President Uhuru Kenyatta two years ago announced a fund to help survivors of historical injustices in Kenya, including those who suffered gross human rights violations during the political violence of 2007-2008.
Mr Kenyatta said the fund of Sh10 billion (nearly $96,571,800) would be used for “restorative justice”.
The announcement of the “restorative justice fund” provided much hope for victims, especially survivors of sexual violence during the post-election period, who have been largely ignored by the government.
Many of them continue to suffer serious physical and psychological trauma and socioeconomic hardship almost a decade later.
Tomorrow is International Women’s Day, a good time to reflect on how the government has treated those survivors.
And examining its efforts to respond to election-related violence is particularly critical as the country prepares for another poll in August.
On December 2007, during the height of the post-election violence, three men attacked a 52-year-old at her home in Busia, western Kenya.
They raped her using their bodies and a pipe.
She had just had surgery delivering her last child, and suffered serious injuries from the rape, including a damaged back and uterus, which was later removed, and broken legs.
She walked on crutches for three years.
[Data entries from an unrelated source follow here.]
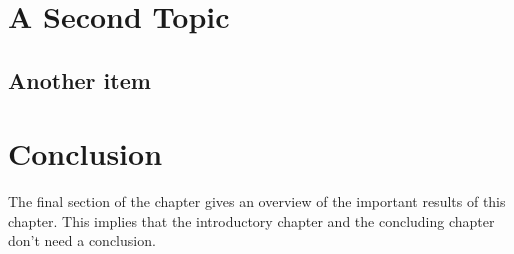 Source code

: \section{A Second Topic}
\lipsum[64]

\subsection{Another item}
\lipsum[56-57]

\section{Conclusion}
The final section of the chapter gives an overview of the important results
of this chapter. This implies that the introductory chapter and the
concluding chapter don't need a conclusion.

\lipsum[66]

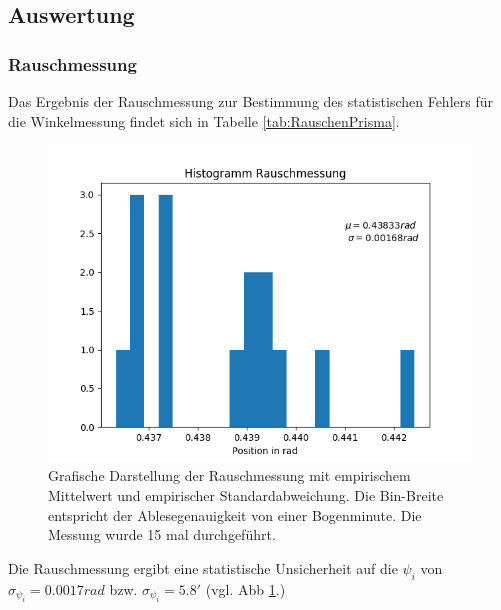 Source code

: \documentclass[12pt,a4paper]{article}
\begin{document}
	
	\subsection{Auswertung}
	
	\subsubsection{Rauschmessung}
	
	Das Ergebnis der Rauschmessung zur Bestimmung des statistischen Fehlers für die Winkelmessung findet sich in Tabelle \ref{tab:RauschenPrisma}.
	
	\begin{figure}
		\includegraphics[scale=1.0]{Bilder/HistRauschen.png}
		\caption{Grafische Darstellung der Rauschmessung mit empirischem Mittelwert und empirischer Standardabweichung. Die Bin-Breite entspricht der Ablesegenauigkeit von einer Bogenminute. Die Messung wurde 15 mal durchgeführt.}
		\label{fig:HistRauschen}
	\end{figure}
	
	Die Rauschmessung ergibt eine statistische Unsicherheit auf die $\psi_i$ von $\sigma_{\psi_i} = 0.0017 rad$ bzw. $\sigma_{\psi_i} = 5.8'$ (vgl. Abb \ref{fig:HistRauschen}.)
	
\end{document}
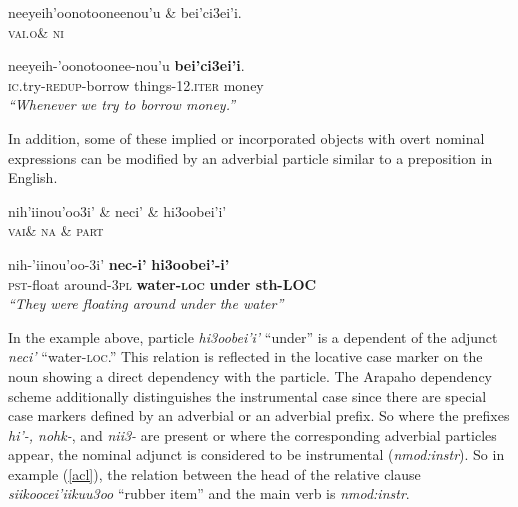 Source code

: \documentclass[11pt]{article}
\begin{document}
\small
\begin{exe}
\ex \label{nmod:objim}%
\begin{dependency}
\begin{deptext}
neeyeih'oonotooneenou'u \& bei'ci3ei'i.\\
\textsc{vai.o}\& \textsc{ni}\\
\end{deptext}
\end{dependency}
\gll neeyeih-'oonotoonee-nou'u \textbf{bei'ci3ei'i}.\\
{\textsc{ic}.try-\textsc{redup}-borrow things-12.\textsc{iter}} money\\
\trans \textit{``Whenever we try to borrow money.''}
\end{exe}

\normalsize
In addition, some of these implied or incorporated objects with overt nominal expressions can be modified by an adverbial particle similar to a preposition in English. 

\small
\begin{exe}
\ex \label{objad}
\begin{dependency}
\begin{deptext}
nih'iinou'oo3i' \& neci' \& hi3oobei'i'\\
\textsc{vai}\& \textsc{na} \& \textsc{part}\\
\end{deptext}
\end{dependency}
\gll nih-'iinou'oo-3i' \textbf{nec-i'} \textbf{hi3oobei'-i'}\\
{\textsc{pst}-float around-\textsc{3pl}} \textbf{water-\textsc{loc}} \textbf{{under sth-LOC}}\\
\trans \textit{``They were floating around under the water''}
\end{exe}

\normalsize
In the example above, particle \textit{hi3oobei'i'} ``under'' is a dependent of the adjunct \textit{neci'} ``water-\textsc{loc}.'' This relation is reflected in the locative case marker on the noun showing a direct dependency with the particle. The Arapaho dependency scheme additionally distinguishes the instrumental case since there are special case markers defined by an adverbial or an adverbial prefix. So where the prefixes \textit{hi'-, nohk-}, and \textit{nii3-} are present or where the corresponding adverbial particles appear, the nominal adjunct is considered to be instrumental (\textit{nmod:instr}). So in example (\ref{acl}), the relation between the head of the relative clause \textit{siikoocei'iikuu3oo} ``rubber item'' and the main verb is \textit{nmod:instr}. 
\end{document}
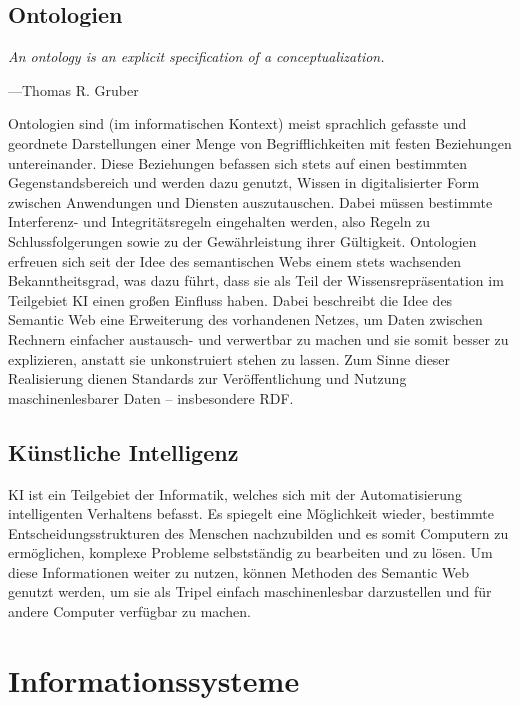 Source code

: \documentclass[headsepline,titlepage,ngerman,twoside,12pt]{report}
\newcommand\todo[1]{}%
\begin{document}
\subsection {Ontologien}
\label{sub:ontologien}
\setlength{}
\setlength\epigraphrule{0pt}

\epigraph{\itshape An ontology is an explicit specification of a conceptualization.}{---Thomas R. Gruber\todo{quelle zitieren}}

\noindent Ontologien sind (im informatischen Kontext) meist sprachlich gefasste und geordnete Darstellungen einer Menge von Begrifflichkeiten mit festen Beziehungen untereinander.
Diese Beziehungen befassen sich stets auf einen bestimmten Gegenstandsbereich und werden dazu genutzt, Wissen in digitalisierter Form zwischen Anwendungen und Diensten auszutauschen.
Dabei müssen bestimmte Interferenz- und Integritätsregeln eingehalten werden, also Regeln zu Schlussfolgerungen sowie zu der Gewährleistung ihrer Gültigkeit.
Ontologien erfreuen sich seit der Idee des semantischen Webs einem stets wachsenden Bekanntheitsgrad, was dazu führt, dass sie als Teil der Wissensrepräsentation im Teilgebiet \acs{KI} einen großen Einfluss haben.
Dabei beschreibt die Idee des Semantic Web eine Erweiterung des vorhandenen Netzes, um Daten zwischen Rechnern einfacher austausch- und verwertbar zu machen und sie somit besser zu explizieren, anstatt sie unkonstruiert stehen zu lassen.
Zum Sinne dieser Realisierung dienen Standards zur Veröffentlichung und Nutzung maschinenlesbarer Daten -- insbesondere \ac{RDF}.

\subsection{Künstliche Intelligenz}
\label{sub:ki}

\ac{KI} ist ein Teilgebiet der Informatik, welches sich mit der Automatisierung intelligenten Verhaltens befasst.
Es spiegelt eine Möglichkeit wieder, bestimmte Entscheidungsstrukturen des Menschen nachzubilden und es somit Computern zu ermöglichen, komplexe Probleme selbstständig zu bearbeiten und zu lösen.
Um diese Informationen weiter zu nutzen, können Methoden des Semantic Web genutzt werden, um sie als Tripel einfach maschinenlesbar darzustellen und für andere Computer verfügbar zu machen.

\section{Informationssysteme}
\label{sec:informationssysteme}
\end{document}
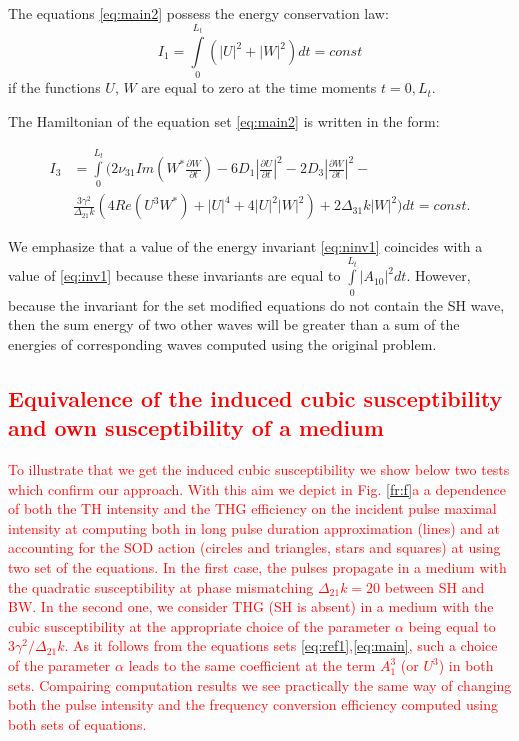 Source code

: \documentclass[a4paper, 12pt, onecolumn]{extarticle}
\begin{document}
The equations  \eqref{eq:main2} possess the energy conservation law: 
\begin{equation}
\label{eq:ninv1}
I_1=\int\limits_0^{L_t}\left(|U|^2+|W|^2\right)dt=const
\end{equation}
if the functions \(U,\,W\) are equal to zero at the time moments \(t=0,L_t\).  

The Hamiltonian of the equation set \eqref{eq:main2} is written in the form:

\begin{equation}
\label{eq:ninv3}
\begin{aligned}
I_3&=\int\limits_0^{L_t}\Big(2\nu_{31}Im\left(W^*\frac{\partial W}{\partial t}\right)-6D_1|\frac{\partial U}{\partial t}|^2-2D_3|\frac{\partial W}{\partial t}|^2-\\
&\frac{3\gamma^2}{\Delta_{21}k}\left(4Re(U^3W^*)+|U|^4+4|U|^2|W|^2\right)+2\Delta_{31}k|W|^2\Big)dt=const.
\end{aligned}
\end{equation}

We  emphasize that a value of the energy invariant \eqref{eq:ninv1} coincides with a value of  \eqref{eq:inv1} because these invariants are equal to \(\int\limits_0^{L_t}|A_{10}|^2dt\). However, because the invariant for the  set modified equations do not contain the SH wave, then the sum energy of two other waves will be greater than a sum of the energies of corresponding waves computed using the original problem.


\textcolor{red}
{
\subsection{Equivalence   of the induced cubic susceptibility and  own susceptibility of a medium }
}


\textcolor{red} {To illustrate that we get the induced cubic susceptibility we show below two tests which confirm our approach. With this aim we depict in Fig. \ref{fr:f}a a dependence of both the TH intensity and the THG efficiency on the incident pulse maximal intensity at computing both in long pulse duration approximation (lines) and at accounting for the   SOD action    (circles and triangles, stars and squares) at using two set of the equations. In the first case, the pulses propagate in a medium with the quadratic susceptibility at phase mismatching \(\Delta_{21}k=20\) between SH and BW. In the second one, we consider THG (SH is absent) in a medium with the cubic susceptibility at the appropriate choice of the parameter \(\alpha\) being equal to \(3\gamma^2/\Delta_{21}k\). As it follows from the equations sets \eqref{eq:ref1},\eqref{eq:main}, such a choice of the parameter \(\alpha\) leads to the same coefficient at the term $A_1^3$ (or $U^3$) in both sets. Compairing computation results we see practically the same way of changing both the pulse intensity and the frequency conversion efficiency computed using both sets of equations.} 
\end{document}
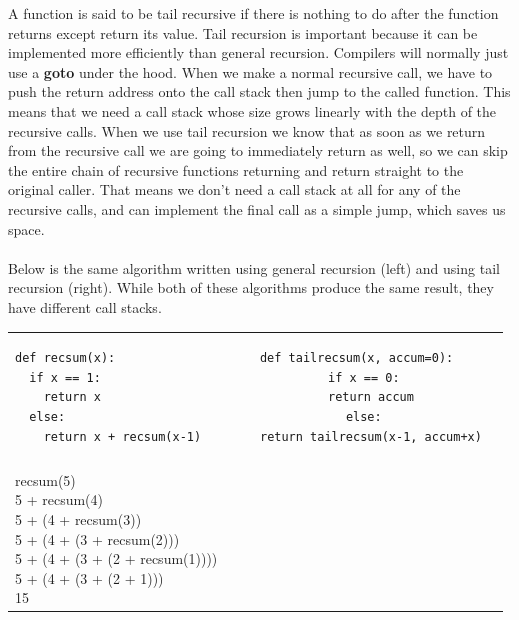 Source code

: \documentclass[9pt]{extarticle} %
\begin{document}
%
%
\begin{minipage}[t]{.66\linewidth} %
\vspace{-0.4cm}
\hypertarget{firstnews}{}
	A function is said to be tail recursive if there is nothing to do after the function returns except return its value. Tail recursion is important because it can be implemented more efficiently than general recursion. Compilers will normally just use a \textbf{goto} under the hood. When we make a normal recursive call, we have to push the return address onto the call stack then jump to the called function. This means that we need a call stack whose size grows linearly with the depth of the recursive calls. When we use tail recursion we know that as soon as we return from the recursive call we are going to immediately return as well, so we can skip the entire chain of recursive functions returning and return straight to the original caller. That means we don't need a call stack at all for any of the	recursive calls, and can implement the final call as a simple jump, which saves us space. \\
\\
Below is the same algorithm written using general recursion (left) and using tail recursion (right). While both of these algorithms produce the same result, they have different call stacks. \\

\begin{tabular}{ l c r }
\begin{lstlisting}
def recsum(x):
  if x == 1:
    return x
  else:
    return x + recsum(x-1)
\end{lstlisting}
&
\begin{lstlisting}
def tailrecsum(x, accum=0):
  if x == 0:
    return accum
  else:
    return tailrecsum(x-1, accum+x)
\end{lstlisting}
\\
\\
\makecell{
recsum(5) \\
5 + recsum(4) \\
5 + (4 + recsum(3)) \\
5 + (4 + (3 + recsum(2))) \\
5 + (4 + (3 + (2 + recsum(1)))) \\
5 + (4 + (3 + (2 + 1))) \\
15 \\}


\end{tabular}
\end{minipage}
\end{document}
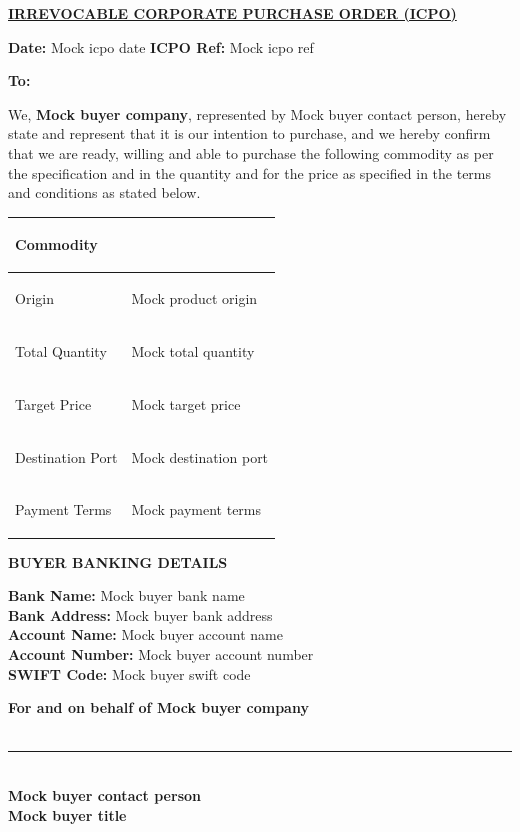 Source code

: \documentclass[a4paper,11pt]{article}
\begin{document}
\begin{center}
  {\Large\textbf{\underline{IRREVOCABLE CORPORATE PURCHASE ORDER (ICPO)}}}
\end{center}

\vspace{0.5cm}
\noindent \textbf{Date:} Mock icpo date \hfill \textbf{ICPO Ref:} Mock icpo ref

\vspace{0.5cm}
\noindent \textbf{To: }

\vspace{0.5cm}
\noindent We, \textbf{Mock buyer company}, represented by Mock buyer contact person, hereby state and represent that it is our intention to purchase, and we hereby confirm that we are ready, willing and able to purchase the following commodity as per the specification and in the quantity and for the price as specified in the terms and conditions as stated below.

\vspace{0.5cm}
\begin{center}
\begin{tabularx}{\textwidth}{|>{\bfseries\raggedright\arraybackslash}p{5cm}|>{\raggedright\arraybackslash}X|}
\hline
Commodity &  \\ \hline
Origin & Mock product origin \\ \hline
Total Quantity & Mock total quantity \\ \hline
Target Price & Mock target price \\ \hline
Destination Port & Mock destination port \\ \hline
Payment Terms & Mock payment terms \\ \hline
\end{tabularx}
\end{center}

\vspace{1cm}
\begin{center}{\large\textbf{\color{marooncolor}BUYER BANKING DETAILS}}\end{center}
\vspace{0.3cm}
\noindent
\textbf{Bank Name:} Mock buyer bank name\\
\textbf{Bank Address:} Mock buyer bank address\\
\textbf{Account Name:} Mock buyer account name\\
\textbf{Account Number:} Mock buyer account number\\
\textbf{SWIFT Code:} Mock buyer swift code

\vspace{1.5cm}
\noindent\textbf{For and on behalf of Mock buyer company}\\
\vspace{1.5cm}\\
\rule{6cm}{0.4pt} \\
\textbf{Mock buyer contact person}\\
\textbf{Mock buyer title}
\end{document}
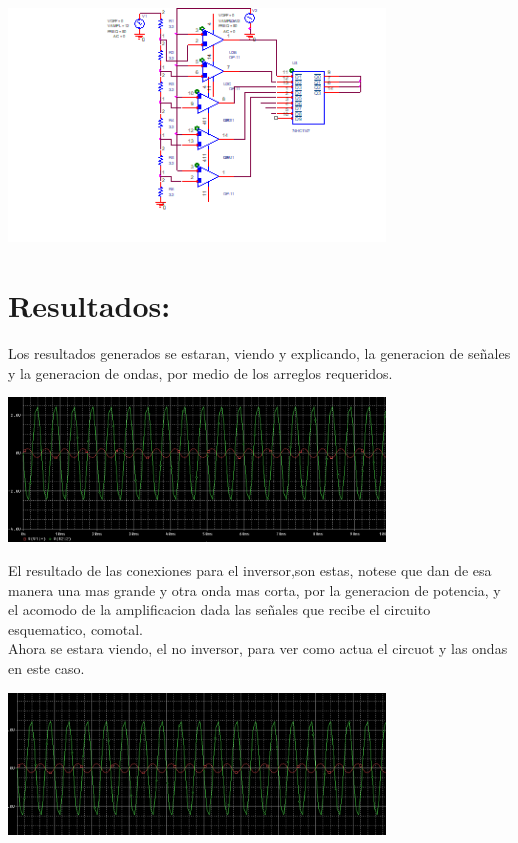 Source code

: \documentclass[12pt,a4paper]{article}
\begin{document}
\begin{center}
\includegraphics[width=10cm]{Simulaciones/ADC.png} 
\end{center}

\section{Resultados:}

Los resultados generados se estaran, viendo y explicando, la generacion de señales y la generacion de ondas, por medio de los arreglos requeridos.

\begin{center}
\includegraphics[width=10cm]{Simulaciones/inverso.png} 
\end{center}

El resultado de las conexiones para el inversor,son estas, notese que dan de esa manera una mas grande y otra onda mas corta, por la generacion de potencia, y el acomodo de la amplificacion dada las señales que recibe el circuito esquematico, comotal.\\
Ahora se estara viendo, el no inversor, para ver como actua el circuot y las ondas en este caso.

\begin{center}
\includegraphics[width=10cm]{Simulaciones/noinvers.png} 
\end{center}
\end{document}
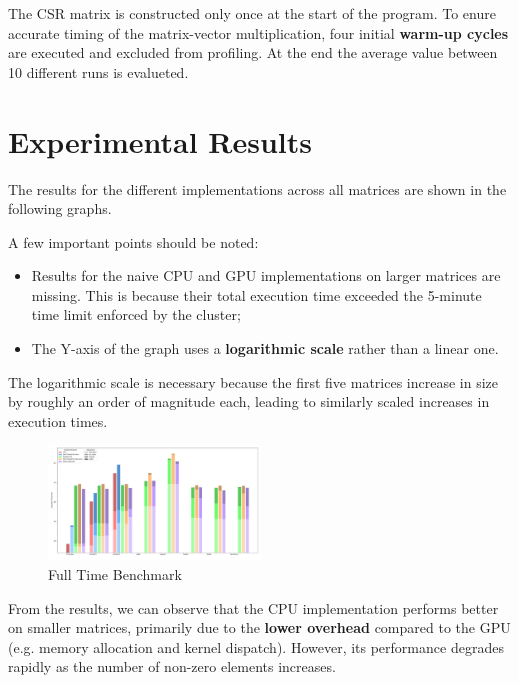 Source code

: \documentclass[conference]{IEEEtran}
\begin{document}
        The CSR matrix is constructed only once at the start of the program.
        To enure accurate timing of the matrix-vector multiplication, four
        initial \textbf{warm-up cycles} are executed and excluded from
        profiling.
        At the end the average value between 10 different runs is evalueted.

    \section{Experimental Results}

    The results for the different implementations across all matrices are shown
    in the following graphs.

    A few important points should be noted:
    \begin{itemize}
        \item Results for the naive CPU and GPU implementations on larger
            matrices are missing.
            This is because their total execution time exceeded the 5-minute
            time limit enforced by the cluster;
        \item The Y-axis of the graph uses a \textbf{logarithmic scale} rather
            than a linear one.
    \end{itemize}

    The logarithmic scale is necessary because the first five matrices increase
    in size by roughly an order of magnitude each, leading to similarly scaled
    increases in execution times.

    \begin{figure}[ht]
        \caption{Full Time Benchmark}
        \centering
        \includegraphics[width=0.5\textwidth]{full-benchmark.png}
    \end{figure}

    From the results, we can observe that the CPU implementation performs
    better on smaller matrices, primarily due to the \textbf{lower overhead}
    compared to the GPU (e.g. memory allocation and kernel dispatch).
    However, its performance degrades rapidly as the number of non-zero
    elements increases.
\end{document}
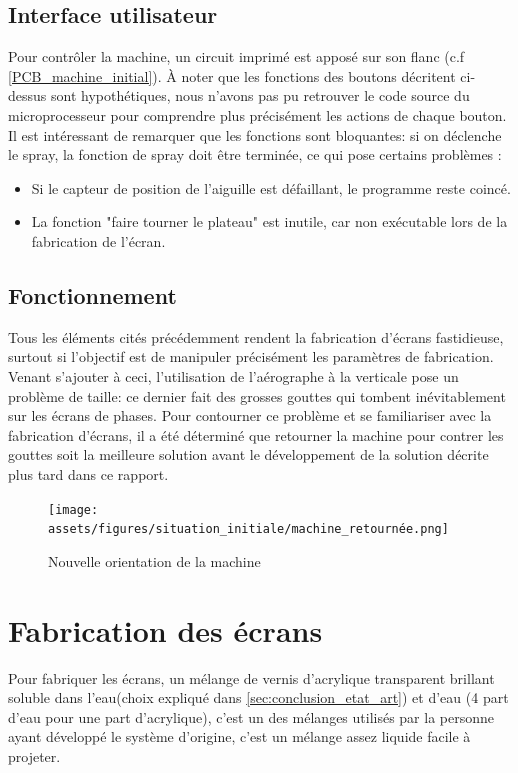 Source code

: \newpage
\subsection{Interface utilisateur}
Pour contrôler la machine, un circuit imprimé est apposé sur son flanc (c.f \autoref{PCB_machine_initial}).
À noter que les fonctions des boutons décritent ci-dessus sont hypothétiques, nous n'avons pas pu retrouver le code
source du microprocesseur pour comprendre plus précisément les actions de chaque bouton. Il est intéressant de remarquer
que les fonctions sont bloquantes: si on déclenche le spray, la fonction de spray doit être terminée, ce qui pose certains problèmes :

\begin{itemize}
    \item Si le capteur de position de l'aiguille est défaillant, le programme reste coincé.
    \item La fonction "faire tourner le plateau" est inutile, car non exécutable lors de la fabrication de l'écran.
\end{itemize}

\subsection{Fonctionnement}

Tous les éléments cités précédemment rendent la fabrication d'écrans fastidieuse, surtout si l'objectif est de manipuler précisément les paramètres de fabrication.
Venant s'ajouter à ceci, l'utilisation de l'aérographe à la verticale pose un problème de taille: ce dernier fait des grosses gouttes qui tombent inévitablement sur
les écrans de phases. Pour contourner ce problème et se familiariser avec la fabrication d'écrans, il a été déterminé que retourner la machine pour contrer les gouttes
soit la meilleure solution avant le développement de la solution décrite plus tard dans ce rapport.

\begin{figure}[H]
    \centering
    \texttt{[image: assets/figures/situation\_initiale/machine\_retournée.png]}
    \caption{Nouvelle orientation de la machine}
\end{figure}

\newpage
\section{Fabrication des écrans}\label{sec:fab_ecran_sit_init}
Pour fabriquer les écrans, un mélange de vernis d'acrylique transparent brillant soluble dans l'eau(choix expliqué dans \autoref{sec:conclusion_etat_art}) et d'eau (4 part d'eau pour une part d'acrylique),
c'est un des mélanges utilisés par la personne ayant développé le système d'origine, c'est un mélange assez liquide facile à projeter.

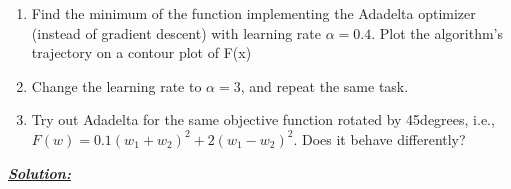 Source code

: \documentclass{article}
\begin{document}
\begin{enumerate}
    \item Find the minimum of the function implementing the Adadelta optimizer (instead of
            gradient descent) with learning rate $\alpha = 0.4$. Plot the algorithm’s trajectory on a contour
            plot of F(x)
    \item Change the learning rate to $\alpha = 3$, and repeat the same task.
    \item Try out Adadelta for the same objective function rotated by 45degrees, i.e., 
            $ F(w) = 0.1(w_1+w_2)^2 + 2(w_1-w_2)^2$. Does it behave differently?\\ 
\end{enumerate} 

\noindent \underline{\textbf{\textit{Solution:}}} 
\end{document}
Her husband was killed, and she lost her home and property.
When I interviewed her two years ago, she was in bad physical and mental health.
She struggled to walk using a stick. She could not even afford pain medication, and depended on her son to get by.
NO MONEY YET
She is one of more than 160 women and men that I interviewed about their experiences during the post-election period.
Hundreds, if not thousands, of women and girls and men and boys were raped.
Sadly, the government has failed to provide them with medical care, counselling, justice, and financial compensation.
In fact, the government has treated post-election violence rape survivors worse than other victims of the terrible crimes a decade ago.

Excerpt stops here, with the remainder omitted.